Angelina Jolie is an American actress and filmmaker. As a child, she made her screen debut in the comedy film Lookin' to Get Out (1982), acting alongside her father Jon Voight. Eleven years later, she appeared in her next feature, the low-budget film Cyborg 2 (1993), a commercial failure. She then starred as a teenage hacker in the science fiction thriller Hackers (1995), which went on to be a cult film despite performing poorly at the box-office. Jolie's career prospects improved with a supporting role in the made-for-television film George Wallace (1997), for which she received the Golden Globe Award for Best Supporting Actress – Television Film. She made her breakthrough the following year in HBO's television film Gia (1998). For her performance in the title role of fashion model Gia Carangi, she won the Golden Globe Award for Best Actress – Television Film.

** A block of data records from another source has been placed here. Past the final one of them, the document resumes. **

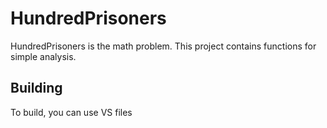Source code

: # HundredPrisoners
HundredPrisoners is the math problem.
This project contains functions for simple analysis.
## Building
To build, you can use VS files
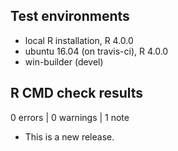 ## Test environments
* local R installation, R 4.0.0
* ubuntu 16.04 (on travis-ci), R 4.0.0
* win-builder (devel)

## R CMD check results

0 errors | 0 warnings | 1 note

* This is a new release.
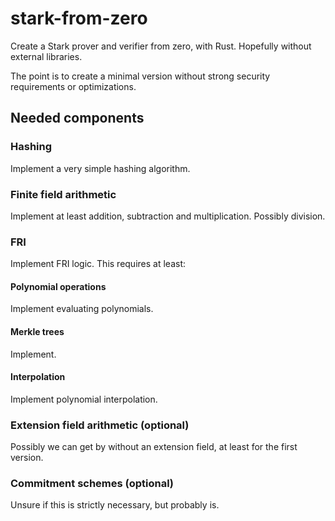 # stark-from-zero

Create a Stark prover and verifier from zero, with Rust. Hopefully without external libraries.

The point is to create a minimal version without strong security requirements or optimizations.

## Needed components

### Hashing

Implement a very simple hashing algorithm.

### Finite field arithmetic

Implement at least addition, subtraction and multiplication. Possibly division.

### FRI

Implement FRI logic. This requires at least:

#### Polynomial operations

Implement evaluating polynomials.

#### Merkle trees

Implement.

#### Interpolation

Implement polynomial interpolation.

### Extension field arithmetic (optional)

Possibly we can get by without an extension field, at least for the first version.

### Commitment schemes (optional)

Unsure if this is strictly necessary, but probably is.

Jolie was in Pushing Tin (1999), a critical and commercial failure; however, her next film, The Bone Collector (1999), emerged as a commercial success. In the drama Girl, Interrupted (1999), Jolie played a sociopathic mental patient, a role which won her a Golden Globe Award and an Academy Award for Best Supporting Actress. A role opposite Nicolas Cage in the heist film Gone in 60 Seconds (2000) proved to be her highest-grossing to that point. Jolie achieved worldwide recognition as the eponymous archaeologist in Lara Croft: Tomb Raider (2001), an action film based on the Tomb Raider video game series. Despite negative reviews, the film had the biggest opening weekend for a film featuring an action heroine. This was followed by roles in two box-office failures—the erotic thriller Original Sin (2001) and the romantic comedy Life or Something Like It (2002). Jolie reprised the role of Lara Croft in the sequel Lara Croft: Tomb Raider – The Cradle of Life (2003).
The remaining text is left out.